As representatives gather in Paris to establish a global plan to address climate change, there are early signs that an important shift is taking place. The Paris Climate Conference, COP21, will feature the first ever “Resilience Day,” bringing a focus on how to help communities to prepare for, adapt to, and recover from climate stresses and shocks that hit the poorest communities hardest. The timing has never been more important. This year alone we have seen Hurricane Patricia break historic records on sustained winds, Cyclone Pam devastate Vanuatu, the worst drought in Ethiopia in decades and a rapidly strengthening El Niño phenomenon.
At the Lima-Peru Action Agenda (LPAA) event on December 2, newly appointed Resilience Partnership Executive Director, Dr. Luca Alinovi, and other global leaders will discuss opportunities to accelerate resilience-building initiatives for the world’s most vulnerable populations. To meet the scale of the problem, we need to break from traditional practices and bring together a cross sector of experts and communities.

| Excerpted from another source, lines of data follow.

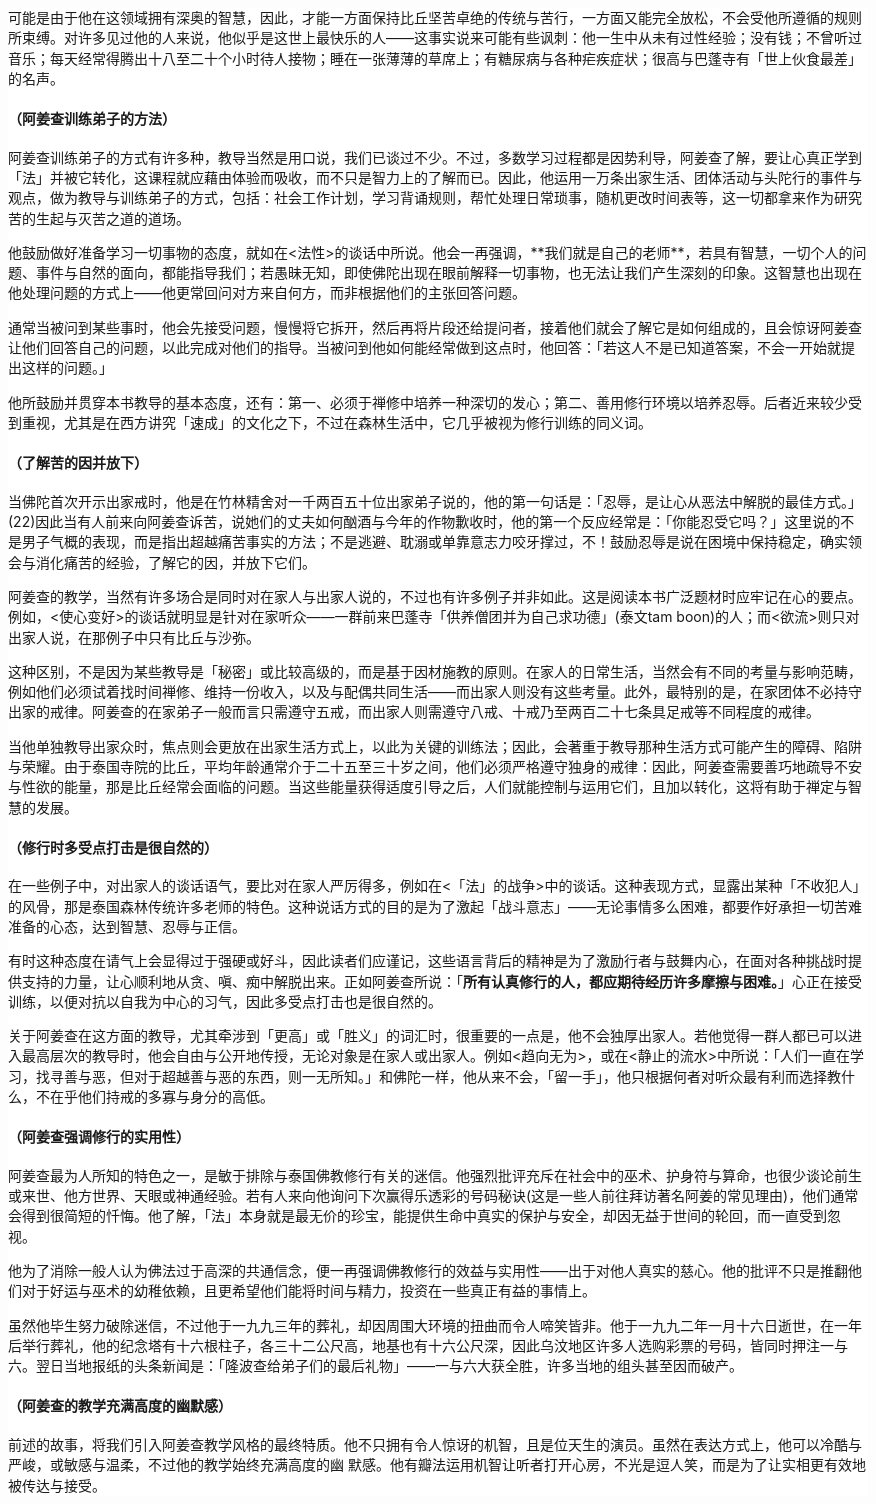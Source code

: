 可能是由于他在这领域拥有深奥的智慧，因此，才能一方面保持比丘坚苦卓绝的传统与苦行，一方面又能完全放松，不会受他所遵循的规则所束缚。对许多见过他的人来说，他似乎是这世上最快乐的人——这事实说来可能有些讽刺：他一生中从未有过性经验；没有钱；不曾听过音乐；每天经常得腾出十八至二十个小时待人接物；睡在一张薄薄的草席上；有糖尿病与各种疟疾症状；很高与巴蓬寺有「世上伙食最差」的名声。

#### （阿姜查训练弟子的方法）

阿姜查训练弟子的方式有许多种，教导当然是用口说，我们已谈过不少。不过，多数学习过程都是因势利导，阿姜查了解，要让心真正学到「法」并被它转化，这课程就应藉由体验而吸收，而不只是智力上的了解而已。因此，他运用一万条出家生活、团体活动与头陀行的事件与观点，做为教导与训练弟子的方式，包括：社会工作计划，学习背诵规则，帮忙处理日常琐事，随机更改时间表等，这一切都拿来作为研究苦的生起与灭苦之道的道场。

他鼓励做好准备学习一切事物的态度，就如在&lt;法性&gt;的谈话中所说。他会一再强调，\*\*我们就是自己的老师\*\*，若具有智慧，一切个人的问题、事件与自然的面向，都能指导我们；若愚昧无知，即使佛陀出现在眼前解释一切事物，也无法让我们产生深刻的印象。这智慧也出现在他处理问题的方式上——他更常回问对方来自何方，而非根据他们的主张回答问题。

通常当被问到某些事时，他会先接受问题，慢慢将它拆开，然后再将片段还给提问者，接着他们就会了解它是如何组成的，且会惊讶阿姜查让他们回答自己的问题，以此完成对他们的指导。当被问到他如何能经常做到这点时，他回答：「若这人不是已知道答案，不会一开始就提出这样的问题。」

他所鼓励并贯穿本书教导的基本态度，还有：第一、必须于禅修中培养一种深切的发心；第二、善用修行环境以培养忍辱。后者近来较少受到重视，尤其是在西方讲究「速成」的文化之下，不过在森林生活中，它几乎被视为修行训练的同义词。

#### （了解苦的因并放下）

当佛陀首次开示出家戒时，他是在竹林精舍对一千两百五十位出家弟子说的，他的第一句话是：「忍辱，是让心从恶法中解脱的最佳方式。」(22)因此当有人前来向阿姜查诉苦，说她们的丈夫如何酗酒与今年的作物歉收时，他的第一个反应经常是：「你能忍受它吗？」这里说的不是男子气概的表现，而是指出超越痛苦事实的方法；不是逃避、耽溺或单靠意志力咬牙撑过，不！鼓励忍辱是说在困境中保持稳定，确实领会与消化痛苦的经验，了解它的因，并放下它们。

阿姜查的教学，当然有许多场合是同时对在家人与出家人说的，不过也有许多例子并非如此。这是阅读本书广泛题材时应牢记在心的要点。例如，&lt;使心变好&gt;的谈话就明显是针对在家听众——一群前来巴蓬寺「供养僧团并为自己求功德」(泰文tam boon)的人；而&lt;欲流&gt;则只对出家人说，在那例子中只有比丘与沙弥。

这种区别，不是因为某些教导是「秘密」或比较高级的，而是基于因材施教的原则。在家人的日常生活，当然会有不同的考量与影响范畴，例如他们必须试着找时间禅修、维持一份收入，以及与配偶共同生活——而出家人则没有这些考量。此外，最特别的是，在家团体不必持守出家的戒律。阿姜查的在家弟子一般而言只需遵守五戒，而出家人则需遵守八戒、十戒乃至两百二十七条具足戒等不同程度的戒律。

当他单独教导出家众时，焦点则会更放在出家生活方式上，以此为关键的训练法；因此，会著重于教导那种生活方式可能产生的障碍、陷阱与荣耀。由于泰国寺院的比丘，平均年龄通常介于二十五至三十岁之间，他们必须严格遵守独身的戒律：因此，阿姜查需要善巧地疏导不安与性欲的能量，那是比丘经常会面临的问题。当这些能量获得适度引导之后，人们就能控制与运用它们，且加以转化，这将有助于禅定与智慧的发展。

#### （修行时多受点打击是很自然的）

在一些例子中，对出家人的谈话语气，要比对在家人严厉得多，例如在&lt;「法」的战争&gt;中的谈话。这种表现方式，显露出某种「不收犯人」的风骨，那是泰国森林传统许多老师的特色。这种说话方式的目的是为了激起「战斗意志」——无论事情多么困难，都要作好承担一切苦难准备的心态，达到智慧、忍辱与正信。

有时这种态度在请气上会显得过于强硬或好斗，因此读者们应谨记，这些语言背后的精神是为了激励行者与鼓舞内心，在面对各种挑战时提供支持的力量，让心顺利地从贪、嗔、痴中解脱出来。正如阿姜查所说：「**所有认真修行的人，都应期待经历许多摩擦与困难。**」心正在接受训练，以便对抗以自我为中心的习气，因此多受点打击也是很自然的。

关于阿姜查在这方面的教导，尤其牵涉到「更高」或「胜义」的词汇时，很重要的一点是，他不会独厚出家人。若他觉得一群人都已可以进入最高层次的教导时，他会自由与公开地传授，无论对象是在家人或出家人。例如&lt;趋向无为&gt;，或在&lt;静止的流水&gt;中所说：「人们一直在学习，找寻善与恶，但对于超越善与恶的东西，则一无所知。」和佛陀一样，他从来不会，「留一手」，他只根据何者对听众最有利而选择教什么，不在乎他们持戒的多寡与身分的高低。

#### （阿姜查强调修行的实用性）

阿姜查最为人所知的特色之一，是敏于排除与泰国佛教修行有关的迷信。他强烈批评充斥在社会中的巫术、护身符与算命，也很少谈论前生或来世、他方世界、天眼或神通经验。若有人来向他询问下次赢得乐透彩的号码秘诀(这是一些人前往拜访著名阿姜的常见理由)，他们通常会得到很简短的忏悔。他了解，「法」本身就是最无价的珍宝，能提供生命中真实的保护与安全，却因无益于世间的轮回，而一直受到忽视。

他为了消除一般人认为佛法过于高深的共通信念，便一再强调佛教修行的效益与实用性——出于对他人真实的慈心。他的批评不只是推翻他们对于好运与巫术的幼稚依赖，且更希望他们能将时间与精力，投资在一些真正有益的事情上。

虽然他毕生努力破除迷信，不过他于一九九三年的葬礼，却因周围大环境的扭曲而令人啼笑皆非。他于一九九二年一月十六日逝世，在一年后举行葬礼，他的纪念塔有十六根柱子，各三十二公尺高，地基也有十六公尺深，因此乌汶地区许多人选购彩票的号码，皆同时押注一与六。翌日当地报纸的头条新闻是：「隆波查给弟子们的最后礼物」——一与六大获全胜，许多当地的组头甚至因而破产。

#### （阿姜查的教学充满高度的幽默感）

前述的故事，将我们引入阿姜查教学风格的最终特质。他不只拥有令人惊讶的机智，且是位天生的演员。虽然在表达方式上，他可以冷酷与严峻，或敏感与温柔，不过他的教学始终充满高度的幽 默感。他有瓣法运用机智让听者打开心房，不光是逗人笑，而是为了让实相更有效地被传达与接受。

We have seen through the Global Resilience Challenge that when we bring experts across sectors to apply fresh thinking and a holistic approach to interconnected challenges—such as food security, climate change, and population stresses—we can surface new solutions to build resilience. Resilience Day is an important part of bringing new actors to the table and ensuring that resilience is at the heart of the climate change response. Efforts like those by Grameen Foundation, Groundswell International, Mahila Housing SEWA Trust, MetaMeta, TAHMO and University of Sydney are helping to show how this can be in done in a way that will make a tangible difference.